The next 50 years will be a competition among those who know that growth is the key to power and those that stumble or forget.
I pray He should also purge the RINOs.
Huh?
Where do you get that idea?
That will eventually change IMO. They're right up at the line right now and will eventually have to make a change to be a true international player.
Your analysis is 100% dead on and I agree with you on this one. The only way they can bring closure to the civil war is to take (not re-take, note) Taiwan.

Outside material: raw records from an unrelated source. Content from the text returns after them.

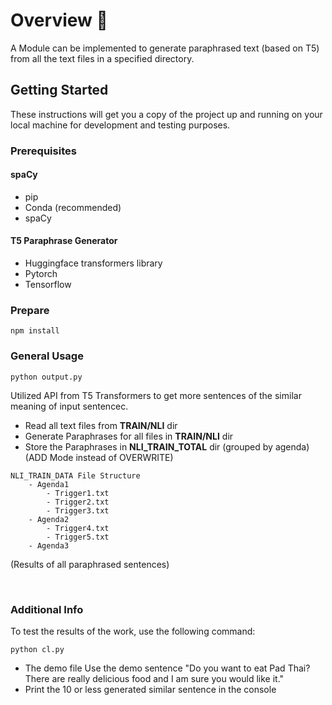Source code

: # Overview 📑
A Module can be implemented to generate paraphrased text (based on T5) from all the text files in a specified directory.

## Getting Started

These instructions will get you a copy of the project up and running on your local machine for development and testing purposes.
### Prerequisites
#### spaCy 
- pip
- Conda (recommended)
- spaCy   
  
  

#### T5 Paraphrase Generator
- Huggingface transformers library
- Pytorch
- Tensorflow 

### Prepare
```
npm install
```   

### General Usage
```
python output.py    
```   
Utilized API from T5 Transformers to get more sentences of the similar meaning of input sentencec.
- Read all text files from **TRAIN/NLI** dir
- Generate Paraphrases for all files in **TRAIN/NLI** dir
- Store the Paraphrases in **NLI_TRAIN_TOTAL** dir (grouped by agenda) (ADD Mode instead of OVERWRITE)

```
NLI_TRAIN_DATA File Structure
    - Agenda1
        - Trigger1.txt
        - Trigger2.txt
        - Trigger3.txt
    - Agenda2
        - Trigger4.txt
        - Trigger5.txt
    - Agenda3
```
(Results of all paraphrased sentences)

   
&nbsp;
&nbsp;
&nbsp;
    
### Additional Info
To test the results of the work, use the following command:
```
python cl.py
```
- The demo file Use the demo sentence "Do you want to eat Pad Thai? There are really delicious food and I am sure you would like it."
- Print the 10 or less generated similar sentence in the console
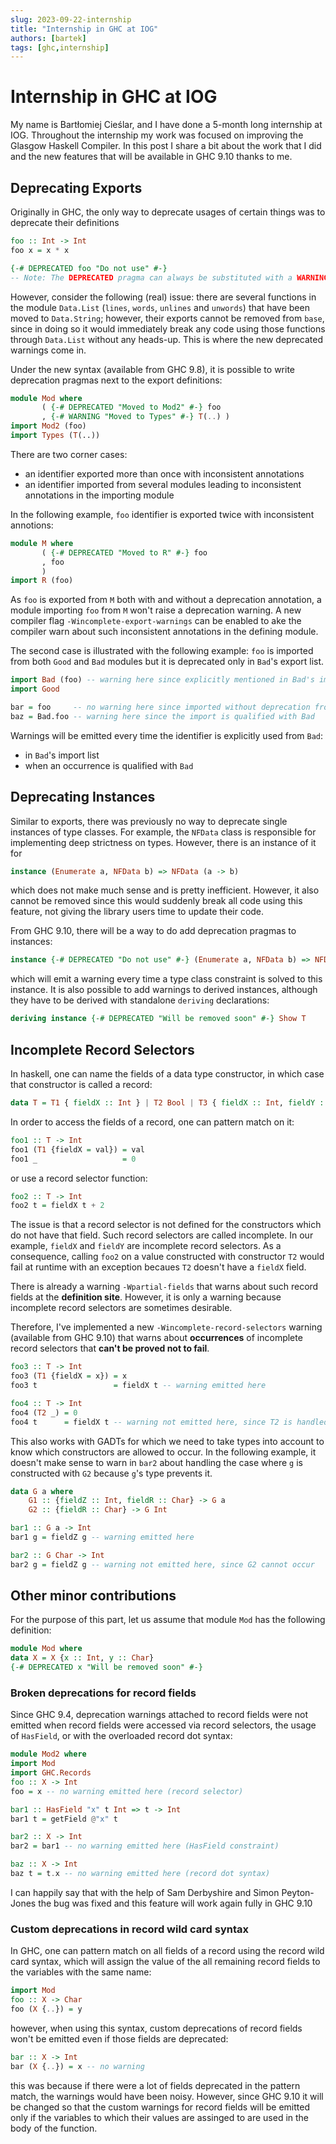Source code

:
 ```yaml
---
slug: 2023-09-22-internship
title: "Internship in GHC at IOG"
authors: [bartek]
tags: [ghc,internship]
---
```


# Internship in GHC at IOG

My name is Bartłomiej Cieślar, and I have done a 5-month long
internship at IOG. Throughout the internship my work was focused on improving
the Glasgow Haskell Compiler. In this post I share a bit about the work that I
did and the new features that will be available in GHC 9.10 thanks to me.

## Deprecating Exports

Originally in GHC, the only way to deprecate usages of certain things was to
deprecate their definitions

```haskell
foo :: Int -> Int
foo x = x * x

{-# DEPRECATED foo "Do not use" #-}
-- Note: The DEPRECATED pragma can always be substituted with a WARNING pragma
```

However, consider the following (real) issue: there are several functions in
the module `Data.List` (`lines`, `words`, `unlines` and `unwords`) that have
been moved to `Data.String`; however, their exports cannot be removed from
`base`, since in doing so it would immediately break any code using those
functions through `Data.List` without any heads-up. This is where the new
deprecated warnings come in.

Under the new syntax (available from GHC 9.8), it is possible to write deprecation pragmas next to the export definitions:

```haskell
module Mod where
       ( {-# DEPRECATED "Moved to Mod2" #-} foo
       , {-# WARNING "Moved to Types" #-} T(..) )
import Mod2 (foo)
import Types (T(..))
```

There are two corner cases:
- an identifier exported more than once with inconsistent annotations
- an identifier imported from several modules leading to inconsistent annotations in the importing module

In the following example, `foo` identifier is exported twice with inconsistent annotions:

```haskell
module M where
       ( {-# DEPRECATED "Moved to R" #-} foo
       , foo
       )
import R (foo)
```

As `foo` is exported from `M` both with and without a deprecation annotation, a module importing `foo` from `M` won't raise a deprecation warning.
A new compiler flag `-Wincomplete-export-warnings` can be enabled to ake the compiler warn about such inconsistent annotations in the defining module.

The second case is illustrated with the following example: `foo` is imported from both `Good` and `Bad` modules but it is
deprecated only in `Bad`'s export list.

```haskell
import Bad (foo) -- warning here since explicitly mentioned in Bad's import list
import Good

bar = foo     -- no warning here since imported without deprecation from Good
baz = Bad.foo -- warning here since the import is qualified with Bad
```

Warnings will be emitted every time the identifier is explicitly used from `Bad`:
- in `Bad`'s import list
- when an occurrence is qualified with `Bad`


## Deprecating Instances

Similar to exports, there was previously no way to deprecate single instances
of type classes. For example, the `NFData` class is responsible for implementing
deep strictness on types. However, there is an instance of it for

```haskell
instance (Enumerate a, NFData b) => NFData (a -> b)
```

which does not make much sense and is pretty inefficient. However, it also
cannot be removed since this would suddenly break all code using this feature,
not giving the library users time to update their code.

From GHC 9.10, there will be a way to do add deprecation pragmas to instances:

```haskell
instance {-# DEPRECATED "Do not use" #-} (Enumerate a, NFData b) => NFData (a -> b)
```

which will emit a warning every time a type class constraint is solved to this
instance. It is also possible to add warnings to derived instances, although
they have to be derived with standalone `deriving` declarations:

```haskell
deriving instance {-# DEPRECATED "Will be removed soon" #-} Show T
```

## Incomplete Record Selectors

In haskell, one can name the fields of a data type constructor, in which case
that constructor is called a record:

```haskell
data T = T1 { fieldX :: Int } | T2 Bool | T3 { fieldX :: Int, fieldY :: Char }
```

In order to access the fields of a record, one can pattern match on it:

```haskell
foo1 :: T -> Int
foo1 (T1 {fieldX = val}) = val
foo1 _                   = 0
```

or use a record selector function:

```haskell
foo2 :: T -> Int
foo2 t = fieldX t + 2
```

The issue is that a record selector is not defined for the constructors
which do not have that field. Such record selectors are called incomplete.
In our example, `fieldX` and `fieldY` are incomplete record selectors.
As a consequence, calling `foo2` on a value constructed with constructor `T2`
would fail at runtime with an exception becaues `T2` doesn't have a `fieldX` field. 

There is already a warning `-Wpartial-fields` that warns about such record fields at the **definition site**.
However, it is only a warning because incomplete record selectors are sometimes desirable.

Therefore, I've implemented a new `-Wincomplete-record-selectors` warning (available from GHC 9.10)
that warns about **occurrences** of incomplete record selectors that **can't be proved not to fail**.


```haskell
foo3 :: T -> Int
foo3 (T1 {fieldX = x}) = x
foo3 t                 = fieldX t -- warning emitted here

foo4 :: T -> Int
foo4 (T2 _) = 0
foo4 t      = fieldX t -- warning not emitted here, since T2 is handled by the previous equation
```

This also works with GADTs for which we need to take types into account to know which constructors
are allowed to occur. In the following example, it doesn't make sense to warn in `bar2` about handling
the case where `g` is constructed with `G2` because `g`'s type prevents it.

```haskell
data G a where
    G1 :: {fieldZ :: Int, fieldR :: Char} -> G a
    G2 :: {fieldR :: Char} -> G Int

bar1 :: G a -> Int
bar1 g = fieldZ g -- warning emitted here

bar2 :: G Char -> Int
bar2 g = fieldZ g -- warning not emitted here, since G2 cannot occur
```

## Other minor contributions

For the purpose of this part, let us assume that module `Mod` has the following definition:

```haskell
module Mod where
data X = X {x :: Int, y :: Char}
{-# DEPRECATED x "Will be removed soon" #-}
```

### Broken deprecations for record fields

Since GHC 9.4, deprecation warnings attached to record fields were not emitted when record fields
were accessed via record selectors, the usage of `HasField`, or with the overloaded record dot syntax:

```haskell
module Mod2 where
import Mod
import GHC.Records
foo :: X -> Int
foo = x -- no warning emitted here (record selector)

bar1 :: HasField "x" t Int => t -> Int
bar1 t = getField @"x" t

bar2 :: X -> Int
bar2 = bar1 -- no warning emitted here (HasField constraint)

baz :: X -> Int
baz t = t.x -- no warning emitted here (record dot syntax)
```

I can happily say that with the help of Sam Derbyshire and Simon Peyton-Jones
the bug was fixed and this feature will work again fully in GHC 9.10

### Custom deprecations in record wild card syntax

In GHC, one can pattern match on all fields of a record using the record wild
card syntax, which will assign the value of the all remaining record fields to
the variables with the same name:

```haskell
import Mod
foo :: X -> Char
foo (X {..}) = y
```

however, when using this syntax, custom deprecations of record fields won't be
emitted even if those fields are deprecated:

```haskell
bar :: X -> Int
bar (X {..}) = x -- no warning
```

this was because if there were a lot of fields deprecated in the pattern match,
the warnings would have been noisy. However, since GHC 9.10 it will be changed
so that the custom warnings for record fields will be emitted only if the
variables to which their values are assinged to are used in the body of the
function.
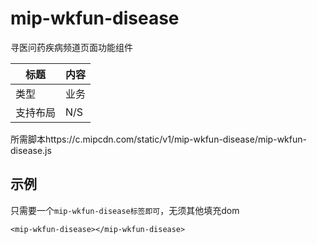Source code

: # mip-wkfun-disease

寻医问药疾病频道页面功能组件

标题|内容
----|----
类型|业务
支持布局| N/S
所需脚本https://c.mipcdn.com/static/v1/mip-wkfun-disease/mip-wkfun-disease.js

## 示例

只需要一个`mip-wkfun-disease标签即可`，无须其他填充dom

```
<mip-wkfun-disease></mip-wkfun-disease>
```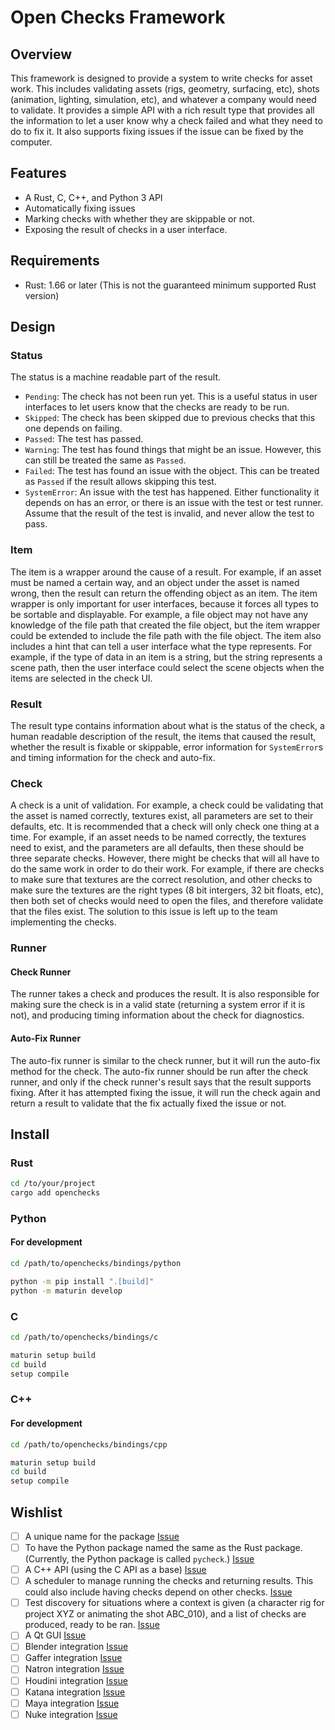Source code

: # Open Checks Framework

## Overview

This framework is designed to provide a system to write checks for asset work.
This includes validating assets (rigs, geometry, surfacing, etc), shots
(animation, lighting, simulation, etc), and whatever a company would need to
validate. It provides a simple API with a rich result type that provides all the
information to let a user know why a check failed and what they need to do to
fix it. It also supports fixing issues if the issue can be fixed by the
computer.

## Features

- A Rust, C, C++, and Python 3 API
- Automatically fixing issues
- Marking checks with whether they are skippable or not.
- Exposing the result of checks in a user interface.

## Requirements

- Rust: 1.66 or later (This is not the guaranteed minimum supported Rust
  version)

## Design

### Status

The status is a machine readable part of the result.

- `Pending`: The check has not been run yet. This is a useful status in user
  interfaces to let users know that the checks are ready to be run.
- `Skipped`: The check has been skipped due to previous checks that this one
  depends on failing.
- `Passed`: The test has passed.
- `Warning`: The test has found things that might be an issue. However, this can
  still be treated the same as `Passed`.
- `Failed`: The test has found an issue with the object. This can be treated as
  `Passed` if the result allows skipping this test.
- `SystemError`: An issue with the test has happened. Either functionality it
  depends on has an error, or there is an issue with the test or test runner.
  Assume that the result of the test is invalid, and never allow the test to
  pass.

### Item

The item is a wrapper around the cause of a result. For example, if an asset
must be named a certain way, and an object under the asset is named wrong, then
the result can return the offending object as an item. The item wrapper is only
important for user interfaces, because it forces all types to be sortable and
displayable. For example, a file object may not have any knowledge of the file
path that created the file object, but the item wrapper could be extended to
include the file path with the file object. The item also includes a hint that
can tell a user interface what the type represents. For example, if the type of
data in an item is a string, but the string represents a scene path, then the
user interface could select the scene objects when the items are selected in the
check UI.

### Result

The result type contains information about what is the status of the check, a
human readable description of the result, the items that caused the result,
whether the result is fixable or skippable, error information for `SystemError`s
and timing information for the check and auto-fix.

### Check

A check is a unit of validation. For example, a check could be validating that
the asset is named correctly, textures exist, all parameters are set to their
defaults, etc. It is recommended that a check will only check one thing at a
time. For example, if an asset needs to be named correctly, the textures need to
exist, and the parameters are all defaults, then these should be three separate
checks. However, there might be checks that will all have to do the same work in
order to do their work. For example, if there are checks to make sure that
textures are the correct resolution, and other checks to make sure the textures
are the right types (8 bit intergers, 32 bit floats, etc), then both set of
checks would need to open the files, and therefore validate that the files
exist. The solution to this issue is left up to the team implementing the
checks.

### Runner

#### Check Runner

The runner takes a check and produces the result. It is also responsible for
making sure the check is in a valid state (returning a system error if it is
not), and producing timing information about the check for diagnostics.

#### Auto-Fix Runner

The auto-fix runner is similar to the check runner, but it will run the auto-fix
method for the check. The auto-fix runner should be run after the check runner,
and only if the check runner's result says that the result supports fixing.
After it has attempted fixing the issue, it will run the check again and return
a result to validate that the fix actually fixed the issue or not.

## Install

### Rust

```bash
cd /to/your/project
cargo add openchecks
```

### Python

#### For development

```bash
cd /path/to/openchecks/bindings/python

python -m pip install ".[build]"
python -m maturin develop
```

### C

```bash
cd /path/to/openchecks/bindings/c

maturin setup build
cd build
setup compile
```

### C++

#### For development

```bash
cd /path/to/openchecks/bindings/cpp

maturin setup build
cd build
setup compile
```

## Wishlist

- [ ] A unique name for the package
  [Issue](https://github.com/scott-wilson/openchecks/issues/5)
- [ ] To have the Python package named the same as the Rust package. (Currently,
  the Python package is called `pycheck`.)
  [Issue](https://github.com/scott-wilson/openchecks/issues/6)
- [ ] A C++ API (using the C API as a base)
  [Issue](https://github.com/scott-wilson/openchecks/issues/9)
- [ ] A scheduler to manage running the checks and returning results. This could
  also include having checks depend on other checks.
  [Issue](https://github.com/scott-wilson/openchecks/issues/7)
- [ ] Test discovery for situations where a context is given (a character rig
  for project XYZ or animating the shot ABC_010), and a list of checks are
  produced, ready to be ran.
  [Issue](https://github.com/scott-wilson/openchecks/issues/8)
- [ ] A Qt GUI [Issue](https://github.com/scott-wilson/openchecks/issues/10)
- [ ] Blender integration
  [Issue](https://github.com/scott-wilson/openchecks/issues/11)
- [ ] Gaffer integration
  [Issue](https://github.com/scott-wilson/openchecks/issues/11)
- [ ] Natron integration
  [Issue](https://github.com/scott-wilson/openchecks/issues/11)
- [ ] Houdini integration
  [Issue](https://github.com/scott-wilson/openchecks/issues/11)
- [ ] Katana integration
  [Issue](https://github.com/scott-wilson/openchecks/issues/11)
- [ ] Maya integration
  [Issue](https://github.com/scott-wilson/openchecks/issues/11)
- [ ] Nuke integration
  [Issue](https://github.com/scott-wilson/openchecks/issues/11)
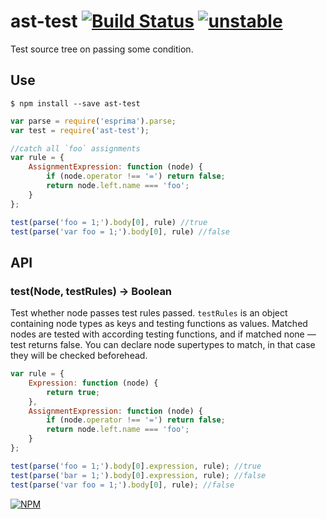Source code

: # ast-test [![Build Status](https://travis-ci.org/dfcreative/ast-test.svg?branch=master)](https://travis-ci.org/dfcreative/ast-test) [![unstable](http://badges.github.io/stability-badges/dist/unstable.svg)](http://github.com/badges/stability-badges)

Test source tree on passing some condition.


## Use

`$ npm install --save ast-test`

```js
var parse = require('esprima').parse;
var test = require('ast-test');

//catch all `foo` assignments
var rule = {
	AssignmentExpression: function (node) {
		if (node.operator !== '=') return false;
		return node.left.name === 'foo';
	}
};

test(parse('foo = 1;').body[0], rule) //true
test(parse('var foo = 1;').body[0], rule) //false
```


## API

### test(Node, testRules) → Boolean

Test whether node passes test rules passed. `testRules` is an object containing node types as keys and testing functions as values. Matched nodes are tested with according testing functions, and if matched none — test returns false. You can declare node supertypes to match, in that case they will be checked beforehead.

```js
var rule = {
	Expression: function (node) {
		return true;
	},
	AssignmentExpression: function (node) {
		if (node.operator !== '=') return false;
		return node.left.name === 'foo';
	}
};

test(parse('foo = 1;').body[0].expression, rule); //true
test(parse('bar = 1;').body[0].expression, rule); //false
test(parse('var foo = 1;').body[0], rule); //false
```


[![NPM](https://nodei.co/npm/ast-test.png?downloads=true&downloadRank=true&stars=true)](https://nodei.co/npm/ast-test/)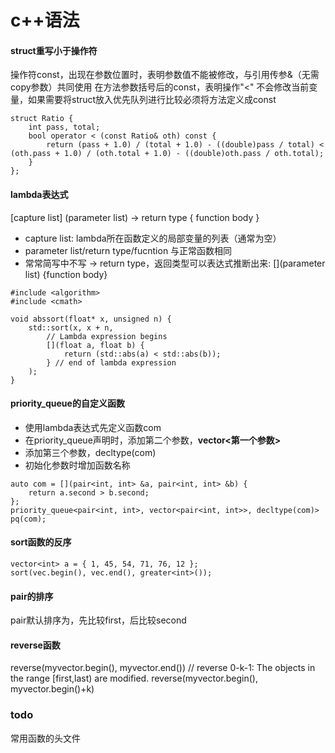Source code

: # c++语法

#### struct重写小于操作符
操作符const，出现在参数位置时，表明参数值不能被修改，与引用传参&（无需copy参数）共同使用
在方法参数括号后的const，表明操作"<" 不会修改当前变量，如果需要将struct放入优先队列进行比较必须将方法定义成const
```
struct Ratio {
    int pass, total;
    bool operator < (const Ratio& oth) const {
        return (pass + 1.0) / (total + 1.0) - ((double)pass / total) < (oth.pass + 1.0) / (oth.total + 1.0) - ((double)oth.pass / oth.total);
    }
};
```

#### lambda表达式
[capture list] (parameter list) -> return type { function body }
- capture list: lambda所在函数定义的局部变量的列表（通常为空）
- parameter list/return type/fucntion 与正常函数相同
- 常常简写中不写 -> return type，返回类型可以表达式推断出来: [](parameter list) {function body}
```
#include <algorithm>
#include <cmath>

void abssort(float* x, unsigned n) {
    std::sort(x, x + n,
        // Lambda expression begins
        [](float a, float b) {
            return (std::abs(a) < std::abs(b));
        } // end of lambda expression
    );
}
```

#### priority_queue的自定义函数
- 使用lambda表达式先定义函数com
- 在priority_queue声明时，添加第二个参数，**vector<第一个参数>**
- 添加第三个参数，decltype(com)
- 初始化参数时增加函数名称
```
auto com = [](pair<int, int> &a, pair<int, int> &b) {
    return a.second > b.second;
};
priority_queue<pair<int, int>, vector<pair<int, int>>, decltype(com)> pq(com);
```

#### sort函数的反序
```
vector<int> a = { 1, 45, 54, 71, 76, 12 };
sort(vec.begin(), vec.end(), greater<int>());
```


#### pair的排序
pair默认排序为，先比较first，后比较second
  
#### reverse函数
reverse(myvector.begin(), myvector.end())
// reverse 0-k-1: The objects in the range [first,last) are modified.
reverse(myvector.begin(), myvector.begin()+k)

### todo
常用函数的头文件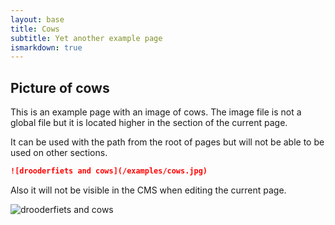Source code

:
 ```yaml
---
layout: base
title: Cows
subtitle: Yet another example page
ismarkdown: true
---
```


## Picture of cows

This is an example page with an image of cows. The image file is not a global file but it is located higher in the section of the current page.

It can be used with the path from the root of pages but will not be able to be used on other sections.

```markdown
![drooderfiets and cows](/examples/cows.jpg)
```

Also it will not be visible in the CMS when editing the current page.


![drooderfiets and cows](/examples/cows.jpg)

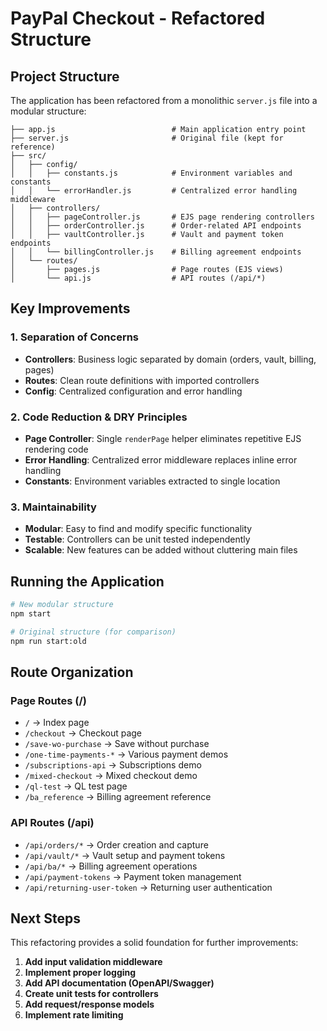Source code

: # PayPal Checkout - Refactored Structure

## Project Structure

The application has been refactored from a monolithic `server.js` file into a modular structure:

```
├── app.js                          # Main application entry point
├── server.js                       # Original file (kept for reference)
├── src/
│   ├── config/
│   │   ├── constants.js            # Environment variables and constants
│   │   └── errorHandler.js         # Centralized error handling middleware
│   ├── controllers/
│   │   ├── pageController.js       # EJS page rendering controllers
│   │   ├── orderController.js      # Order-related API endpoints
│   │   ├── vaultController.js      # Vault and payment token endpoints
│   │   └── billingController.js    # Billing agreement endpoints
│   └── routes/
│       ├── pages.js                # Page routes (EJS views)
│       └── api.js                  # API routes (/api/*)
```

## Key Improvements

### 1. **Separation of Concerns**

- **Controllers**: Business logic separated by domain (orders, vault, billing, pages)
- **Routes**: Clean route definitions with imported controllers
- **Config**: Centralized configuration and error handling

### 2. **Code Reduction & DRY Principles**

- **Page Controller**: Single `renderPage` helper eliminates repetitive EJS rendering code
- **Error Handling**: Centralized error middleware replaces inline error handling
- **Constants**: Environment variables extracted to single location

### 3. **Maintainability**

- **Modular**: Easy to find and modify specific functionality
- **Testable**: Controllers can be unit tested independently
- **Scalable**: New features can be added without cluttering main files

## Running the Application

```bash
# New modular structure
npm start

# Original structure (for comparison)
npm run start:old
```

## Route Organization

### Page Routes (/)

- `/` → Index page
- `/checkout` → Checkout page
- `/save-wo-purchase` → Save without purchase
- `/one-time-payments-*` → Various payment demos
- `/subscriptions-api` → Subscriptions demo
- `/mixed-checkout` → Mixed checkout demo
- `/ql-test` → QL test page
- `/ba_reference` → Billing agreement reference

### API Routes (/api)

- `/api/orders/*` → Order creation and capture
- `/api/vault/*` → Vault setup and payment tokens
- `/api/ba/*` → Billing agreement operations
- `/api/payment-tokens` → Payment token management
- `/api/returning-user-token` → Returning user authentication

## Next Steps

This refactoring provides a solid foundation for further improvements:

1. **Add input validation middleware**
2. **Implement proper logging**
3. **Add API documentation (OpenAPI/Swagger)**
4. **Create unit tests for controllers**
5. **Add request/response models**
6. **Implement rate limiting**
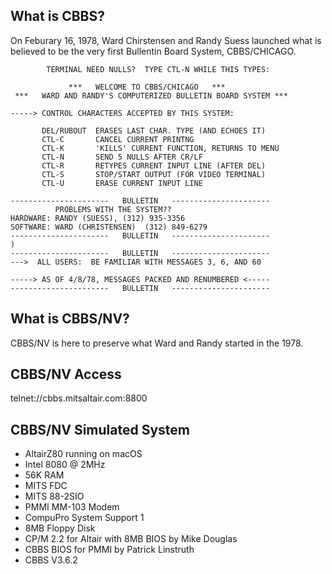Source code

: ## What is CBBS?

On Feburary 16, 1978, Ward Chirstensen and Randy Suess launched what is believed to be the very first Bullentin Board System, CBBS/CHICAGO.

```
        TERMINAL NEED NULLS?  TYPE CTL-N WHILE THIS TYPES:

             ***   WELCOME TO CBBS/CHICAGO   ***
 ***   WARD AND RANDY'S COMPUTERIZED BULLETIN BOARD SYSTEM ***

-----> CONTROL CHARACTERS ACCEPTED BY THIS SYSTEM:

       DEL/RUBOUT  ERASES LAST CHAR. TYPE (AND ECHOES IT)
       CTL-C       CANCEL CURRENT PRINTNG
       CTL-K       'KILLS' CURRENT FUNCTION, RETURNS TO MENU
       CTL-N       SEND 5 NULLS AFTER CR/LF
       CTL-R       RETYPES CURRENT INPUT LINE (AFTER DEL)
       CTL-S       STOP/START OUTPUT (FOR VIDEO TERMINAL)
       CTL-U       ERASE CURRENT INPUT LINE

----------------------   BULLETIN   ----------------------
          PROBLEMS WITH THE SYSTEM??
HARDWARE: RANDY (SUESS), (312) 935-3356
SOFTWARE: WARD (CHRISTENSEN)  (312) 849-6279
----------------------   BULLETIN   ----------------------
)
----------------------   BULLETIN   ----------------------
--->  ALL USERS:  BE FAMILIAR WITH MESSAGES 3, 6, AND 60

-----> AS OF 4/8/78, MESSAGES PACKED AND RENUMBERED <-----
----------------------   BULLETIN   ----------------------
```

## What is CBBS/NV?

CBBS/NV is here to preserve what Ward and Randy started in the 1978.

## CBBS/NV Access

telnet://cbbs.mitsaltair.com:8800

## CBBS/NV Simulated System

* AltairZ80 running on macOS
* Intel 8080 @ 2MHz
* 56K RAM
* MITS FDC
* MITS 88-2SIO
* PMMI MM-103 Modem
* CompuPro System Support 1
* 8MB Floppy Disk
* CP/M 2.2 for Altair with 8MB BIOS by Mike Douglas
* CBBS BIOS for PMMI by Patrick Linstruth
* CBBS V3.6.2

Interestingly, China is being rough with neighbors other than Taiwan, whether it is fishing rights (NOTE: they use modern harvesting techniques which actually extend the range of their nets even BEYOND negotiated corridors), to other territorial and resource disputes.
The only reason why Mao-Tse-Ding-Dong was hailed as "legitimate" is because he won in his cultural revolution, and the Nationalists had to flee the mainland to Formosa/Taiwan. Had the tables been turned the other way, and had Chiang Kai Shek and the Kuomintang (KMT) prevailed, Mao-Tse-Dog-Doo would have gone down in the ashbin of failed revolutions. I see the Communist revolutionaries as being the rebels in the first case regardless, unlawfully rebelling against the established Government at that time. Had Japan not invaded China in the late 30's maybe Chiang would have prevailed and we would not have a sneaky, forked-tongue Communist regime on our hands. "What ifs" ..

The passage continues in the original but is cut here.